One interesting story in the book tells of a “business dinner” with Jefferson, James Madison and Alexander Hamilton. The evening was an opportunity to discuss two issues that were dividing the country’s leaders: a plan for the federal government to assume states’ War of Independence debts and the establishment of the nation’s capital in a location that would become Washington, D.C. By the end of the night, the conflicts had been settled over a dinner prepared by Hemings (and reconstructed by historians).
For someone who influenced American food and who had a firsthand view of Jefferson and other luminaries of the day, Hemings left a thin record. After gaining his freedom, he went to work as a cook, first in Philadelphia and later in a Baltimore tavern.
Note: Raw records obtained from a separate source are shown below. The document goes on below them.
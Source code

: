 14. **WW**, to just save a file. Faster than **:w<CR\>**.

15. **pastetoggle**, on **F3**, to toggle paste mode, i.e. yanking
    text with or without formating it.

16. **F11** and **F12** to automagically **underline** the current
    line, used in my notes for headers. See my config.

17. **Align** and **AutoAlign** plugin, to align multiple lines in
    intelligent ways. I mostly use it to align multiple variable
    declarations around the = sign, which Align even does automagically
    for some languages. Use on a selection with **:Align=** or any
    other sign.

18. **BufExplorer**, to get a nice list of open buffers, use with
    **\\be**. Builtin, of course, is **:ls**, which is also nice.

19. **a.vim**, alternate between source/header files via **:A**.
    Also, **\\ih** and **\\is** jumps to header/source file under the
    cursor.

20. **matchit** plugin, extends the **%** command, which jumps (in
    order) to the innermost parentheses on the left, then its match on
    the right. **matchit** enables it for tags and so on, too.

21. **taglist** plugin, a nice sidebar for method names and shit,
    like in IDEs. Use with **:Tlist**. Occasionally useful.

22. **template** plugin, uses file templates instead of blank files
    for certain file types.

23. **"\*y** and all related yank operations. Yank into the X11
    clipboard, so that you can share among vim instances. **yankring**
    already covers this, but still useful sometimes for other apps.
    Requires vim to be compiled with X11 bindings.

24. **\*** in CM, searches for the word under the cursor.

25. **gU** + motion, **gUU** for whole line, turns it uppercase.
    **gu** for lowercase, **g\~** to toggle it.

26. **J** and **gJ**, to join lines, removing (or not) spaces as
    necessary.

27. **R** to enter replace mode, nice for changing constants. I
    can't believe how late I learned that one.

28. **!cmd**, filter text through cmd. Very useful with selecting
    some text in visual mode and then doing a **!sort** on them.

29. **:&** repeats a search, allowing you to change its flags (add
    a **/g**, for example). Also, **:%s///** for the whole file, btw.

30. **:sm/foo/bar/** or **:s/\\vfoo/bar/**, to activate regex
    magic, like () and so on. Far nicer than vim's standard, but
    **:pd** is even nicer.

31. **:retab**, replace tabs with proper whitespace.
In 1801, Jefferson, now president, offered him the position of chef at the President’s House (as the White House was called at the time). Apparently interested, Hemings sent word back, asking for more details. But Jefferson never responded and hired another chef.
That summer, Jefferson returned to Monticello for an extended vacation; he invited Hemings to return and handle the cooking, which he did. When Jefferson returned to Washington, Hemings went back to his job in Baltimore. In September, Jefferson got news that Hemings, after a night of heavy drinking, had killed himself. He was 36.
Hemings, Craughwell writes, “set the standard for Jefferson; for the rest of his life, he would have either a French chef or a slave who had been trained in the art of French cuisine to serve in his kitchen.”